Paper 2026/155

Module Learning With Errors and Structured Extrapolated Dihedral Cosets

Abstract

The Module Learning With Errors (MLWE) problem is the fundamental hardness assumption underlying the key encapsulation and signature schemes ML-KEM and ML-DSA, which have been selected by NIST for post-quantum cryptography standardization. Understanding its quantum hardness is crucial for assessing the security of these standardized schemes.

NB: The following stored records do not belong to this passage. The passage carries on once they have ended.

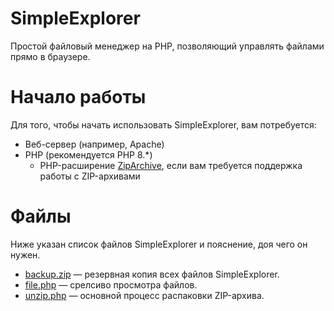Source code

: # SimpleExplorer
Простой файловый менеджер на PHP, позволяющий управлять файлами прямо в браузере.

# Начало работы

Для того, чтобы начать использовать SimpleExplorer, вам потребуется:

* Веб-сервер (например, Apache)
* PHP (рекомендуется PHP 8.*)
    * PHP-расширение [ZipArchive](https://www.php.net/manual/ru/book.zip.php), если вам требуется поддержка работы с ZIP-архивами

# Файлы

Ниже указан список файлов SimpleExplorer и пояснение, доя чего он нужен.

* [backup.zip](backup.zip) — резервная копия всех файлов SimpleExplorer.
* [file.php](file.php) — срелсиво просмотра файлов.
* [unzip.php](unzip.php) — основной процесс распаковки ZIP-архива.

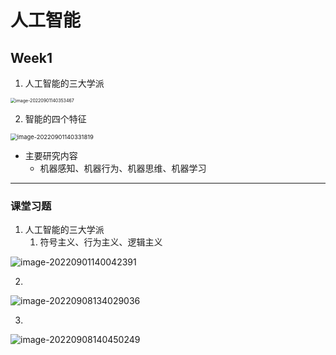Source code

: # 人工智能

   

## Week1

1. 人工智能的三大学派

<img src="https://gitee.com/lynbz1018/image/raw/master/img/20220901140354.png" alt="image-20220901140353467" style="zoom: 50%;" />



2. 智能的四个特征

<img src="https://gitee.com/lynbz1018/image/raw/master/img/20220901140333.png" alt="image-20220901140331819" style="zoom:67%;" />



* 主要研究内容
  * 机器感知、机器行为、机器思维、机器学习







****

### 课堂习题

1. 人工智能的三大学派
   1. 符号主义、行为主义、逻辑主义

![image-20220901140042391](https://gitee.com/lynbz1018/image/raw/master/img/20220901140100.png)

2. 

![image-20220908134029036](https://gitee.com/lynbz1018/image/raw/master/img/20220908134030.png)

3. 

![image-20220908140450249](https://gitee.com/lynbz1018/image/raw/master/img/20220908140451.png)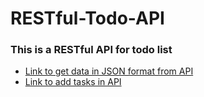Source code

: # RESTful-Todo-API
### This is a RESTful API for todo list
* [Link to get data in JSON format from API](https://restful-todo-api.herokuapp.com/list)
* [Link to add tasks in API](https://restful-todo-api.herokuapp.com/add)
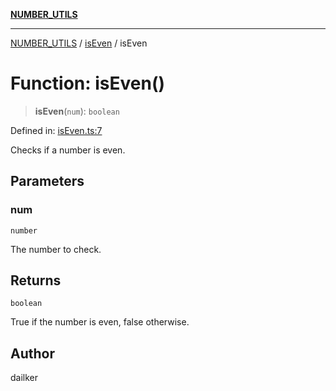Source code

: [**NUMBER_UTILS**](../../README.md)

***

[NUMBER_UTILS](../../README.md) / [isEven](../README.md) / isEven

# Function: isEven()

> **isEven**(`num`): `boolean`

Defined in: [isEven.ts:7](https://github.com/dailker/everyutil/blob/a38b917744ea3f7e26fe7f9c999b904bd0535dcb/src/number/isEven.ts#L7)

Checks if a number is even.

## Parameters

### num

`number`

The number to check.

## Returns

`boolean`

True if the number is even, false otherwise.

## Author

dailker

Inspired by the equivalence between LWE and Extrapolated Dihedral Cosets Problem (EDCP) in [Brakerski, Kirshanova, Stehlé and Wen, PKC 2018], we show that the MLWE problem is as hard as a variant of the EDCP, which we refer to as the structured EDCP (stEDCP). This extension from EDCP to stEDCP relies crucially on the algebraic structure of the ring underlying MLWE: the extrapolation depends not only on the noise rate, but also on the ring’s degree. In fact, an stEDCP state forms a superposition over an exponential (in ring degree) number of possibilities. Our equivalence result holds for MLWE defined over power-of-two cyclotomic rings with constant module rank, a setting of particular relevance in cryptographic applications. Moreover, we present a reduction from stEDCP to EDCP. Therefore, to analyze the quantum hardness of MLWE, it may be advantageous to study stEDCP, which might be easier than EDCP.